A moment later Racksole himself entered the room. “Going on all right?” he enquired, pointing to the bedroom. “Excellently,” the lovers answered together, and they both blushed.

“Ah!” said Racksole. “Then, if that’s so, and you can spare a minute, I’ve something to show you, Prince.”

XXX Conclusion

“I’ve a great deal to tell you, Prince,” Racksole began, as soon as they were out of the room, “and also, as I said, something to show you. Will you come to my room? We will talk there first. The whole hotel is humming with excitement.”

“With pleasure,” said Aribert.

“Glad his Highness Prince Eugen is recovering,” Racksole said, urged by considerations of politeness.

“Ah! As to that⁠—” Aribert began. “If you don’t mind, we’ll discuss that later, Prince,” Racksole interrupted him.

They were in the proprietor’s private room.

“I want to tell you all about last night,” Racksole resumed, “about my capture of Jules, and my examination of him this morning.” And he launched into a full account of the whole thing, down to the least details. “You see,” he concluded, “that our suspicions as to Bosnia were tolerably correct. But as regards Bosnia, the more I think about it, the surer I feel that nothing can be done to bring their criminal politicians to justice.”
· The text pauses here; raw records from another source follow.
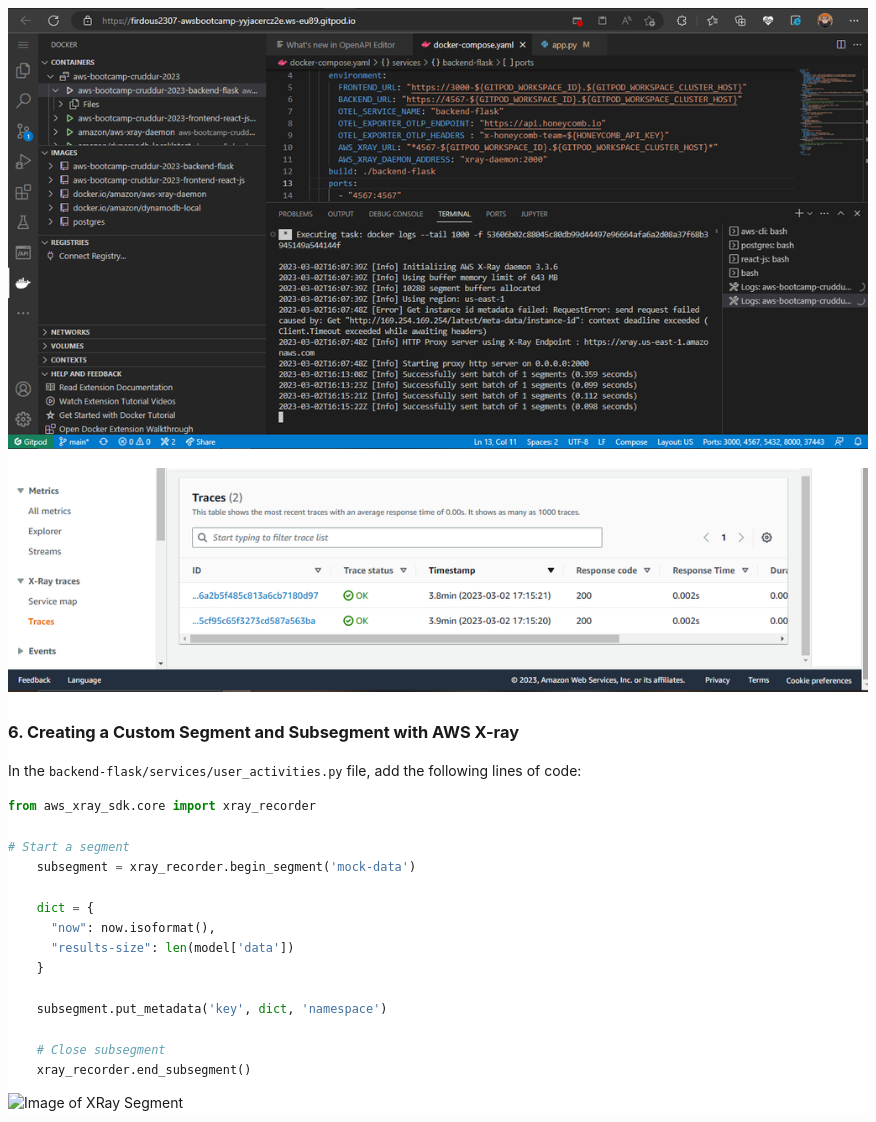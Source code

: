 ![Image of XRay logs](assets/week%202/%20xray%20logs.png)

![Image of AWS XRay logs](assets/week%202/%20AWS%20Xray%20trace.png)


### 6. Creating a Custom Segment and Subsegment with AWS X-ray

In the `backend-flask/services/user_activities.py` file, add the following lines of code:
```python
from aws_xray_sdk.core import xray_recorder

# Start a segment
	subsegment = xray_recorder.begin_segment('mock-data')

    dict = {
      "now": now.isoformat(),
      "results-size": len(model['data'])
    }

    subsegment.put_metadata('key', dict, 'namespace')

    # Close subsegment
    xray_recorder.end_subsegment()
```
![Image of XRay Segment](asssets/week%202/xray%20segment.png)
“And as to Jules, what do you propose to do?”

“Come this way,” said Racksole, and led Aribert to another room. A sofa in this room was covered with a linen cloth. Racksole lifted the cloth⁠—he could never deny himself a dramatic moment⁠—and disclosed the body of a dead man.

It was Jules, dead, but without a scratch or mark on him.

“I have sent for the police⁠—not a street constable, but an official from Scotland Yard,” said Racksole.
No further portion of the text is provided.